Question : Une question qui n’a rien à voir, pouvez vous développer le statut du regard.

Réponse Charles Melman : Le statut du regard dans la mesure où comment dirais-je si vous vous tenez dans un lieu où vous n’êtes pas reconnu (…) où il n’y a rien qui fasse reconnaissance et bien je vous ai naturellement (…) à chercher à ouvrir un regard quelque part, à faire qu’une paupière je dirais baissée condescende à s’ouvrir pour admirer le numéro que vous êtes en train de produire et du même coup vous accordez une reconnaissance au (…) passage (…) au (…) et c’est le pourquoi dans ce cas(…) d’hystérie il y a cette provocation n’est-ce pas à ce qu’il y ait au moins au lieu de l’Autre un regard qui soit assez excité, assez titillé assez allumé n’est-ce pas pour condescendre à s’ouvrir . C’est une espèce d’appel, de forçage un véritable travail d’acteur pour faire que cette admission n’est-ce pas soit effective. Quitte à ce qu’il y ait comme on sait d’ailleurs chez les acteurs qui sont exposés à cela dans le réel, cette espèce de dépression qui suit la chute du rideau, n’est-ce pas, c’est à dire le moment où justement la paupière, le rideau se baisse et le sentiment qu’ils ne vivent en réalité que sur la scène n’est-ce pas. Et ce qu’il y a entre les représentations c’est l’entracte ; la vraie vie en quelque sorte elle est sur la scène.

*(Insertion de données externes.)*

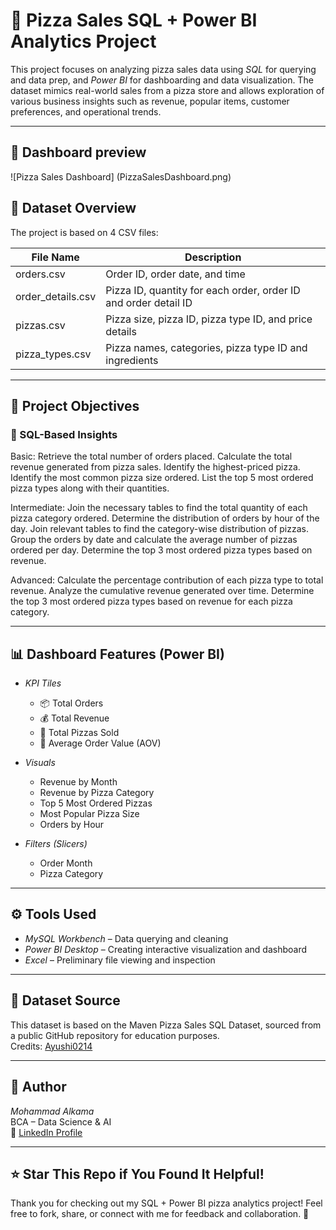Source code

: # 🍕 Pizza Sales SQL + Power BI Analytics Project

This project focuses on analyzing pizza sales data using *SQL* for querying and data prep, and *Power BI* for dashboarding and data visualization. The dataset mimics real-world sales from a pizza store and allows exploration of various business insights such as revenue, popular items, customer preferences, and operational trends.

---

## 📂 Dashboard preview

![Pizza Sales Dashboard]
(PizzaSalesDashboard.png)

## 📂 Dataset Overview

The project is based on 4 CSV files:

| File Name         | Description                                                           |
|-------------------|------------------------------------------------------------------------|
| orders.csv        | Order ID, order date, and time                                         |
| order_details.csv | Pizza ID, quantity for each order, order ID and order detail ID       |
| pizzas.csv        | Pizza size, pizza ID, pizza type ID, and price details                |
| pizza_types.csv   | Pizza names, categories, pizza type ID and ingredients                |

---

## 🎯 Project Objectives

### 🔹 SQL-Based Insights

Basic:
Retrieve the total number of orders placed.
Calculate the total revenue generated from pizza sales.
Identify the highest-priced pizza.
Identify the most common pizza size ordered.
List the top 5 most ordered pizza types along with their quantities.

Intermediate:
Join the necessary tables to find the total quantity of each pizza category ordered.
Determine the distribution of orders by hour of the day.
Join relevant tables to find the category-wise distribution of pizzas.
Group the orders by date and calculate the average number of pizzas ordered per day.
Determine the top 3 most ordered pizza types based on revenue.

Advanced:
Calculate the percentage contribution of each pizza type to total revenue.
Analyze the cumulative revenue generated over time.
Determine the top 3 most ordered pizza types based on revenue for each pizza category. 

---

## 📊 Dashboard Features (Power BI)

- *KPI Tiles*  
  - 📦 Total Orders  
  - 💰 Total Revenue  
  - 🍕 Total Pizzas Sold  
  - 🧾 Average Order Value (AOV)  

- *Visuals*
  - Revenue by Month  
  - Revenue by Pizza Category
  - Top 5 Most Ordered Pizzas
  - Most Popular Pizza Size
  - Orders by Hour

- *Filters (Slicers)*  
  - Order Month  
  - Pizza Category  


---

## ⚙ Tools Used

- *MySQL Workbench* – Data querying and cleaning  
- *Power BI Desktop* – Creating interactive visualization and dashboard
- *Excel* – Preliminary file viewing and inspection  

---

## 📎 Dataset Source

This dataset is based on the Maven Pizza Sales SQL Dataset, sourced from a public GitHub repository for education purposes.  
Credits: [Ayushi0214](https://github.com/Ayushi0214/pizza-sales---SQL)

---

## 👤 Author

*Mohammad Alkama*  
BCA – Data Science & AI  
🔗 [LinkedIn Profile](https://www.linkedin.com/in/mohammad-alkama-133520371)

---

## ⭐ Star This Repo if You Found It Helpful!

Thank you for checking out my SQL + Power BI pizza analytics project! Feel free to fork, share, or connect with me for feedback and collaboration. 🍕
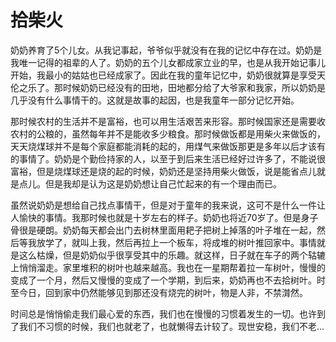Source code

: # 拾柴火

奶奶养育了5个儿女。从我记事起，爷爷似乎就没有在我的记忆中存在过。奶奶是我唯一记得的祖辈的人了。奶奶的五个儿女都成家立业的早，也是从我开始记事儿开始，我最小的姑姑也已经成家了。因此在我的童年记忆中，奶奶很就算是享受天伦之乐了。那时候奶奶已经没有的田地，田地都分给了大爷家和我家，所以奶奶是几乎没有什么事情干的。这就是故事的起因，也是我童年一部分记忆开始。

那时候农村的生活并不是富裕，也可以用生活艰苦来形容。那时候国家还是需要收农村的公粮的，虽然每年并不是能收多少粮食。那时候做饭都是用柴火来做饭的，天天烧煤球并不是每个家庭都能消耗的起的，用煤气来做饭那更是多年以后才该有的事情了。奶奶是个勤俭持家的人，以至于到后来生活已经好过许多了，不能说很富裕，但是烧煤球还是烧的起的时候，奶奶还是坚持用柴火做饭，说是能省点儿就是点儿。但是我却是认为这是奶奶想让自己忙起来的有一个理由而已。

虽然说奶奶是想给自己找点事情干，但是对于童年的我来说，这可不是什么一件让人愉快的事情。我那时候也就是十岁左右的样子。奶奶也将近70岁了。但是身子骨很是硬朗。奶奶每天都会出门去树林里面用耙子把树上掉落的叶子堆在一起，然后等我放学了，就叫上我，然后再拉上一个板车，将成堆的树叶推回家中。事情就是这么枯燥，但是奶奶似乎很享受其中的乐趣。就这样，日子就在车子的两个轱辘上悄悄溜走。家里堆积的树叶也越来越高。我也在一星期帮着拉一车树叶，慢慢的变成了一个月，然后又慢慢的变成了一个学期，到后来，奶奶再也不去拾树叶。时至今日，回到家中仍然能够见到那还没有烧完的树叶，物是人非，不禁潸然。

时间总是悄悄偷走我们最心爱的东西，我们也在慢慢的习惯着发生的一切。也许到了我们不习惯的时候，我们也就老了，也就懒得去计较了。现世安稳，我们不老...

Question :(…) Le problème essentiel dont on parlait c’est la castration. Comment se présente la castration il y avait une position lorsque si j’ai bien compris chez l’hystérique, tu as avancé, cette position (…) Une sorte de refoulé. Alors je me suis posé la question lorsque tu as parlé de la scène de l’hystérique sur scène cette scène bien sûr change et garde toujours la même position et les mêmes répétitions. Est-ce que l’hystérique ne cherche pas à y trouver la limite et à chaque fois qu’il accomplit cette opération il y a un échec qui fait qu’il doit toujours solliciter et recommencer et répéter ainsi de suite.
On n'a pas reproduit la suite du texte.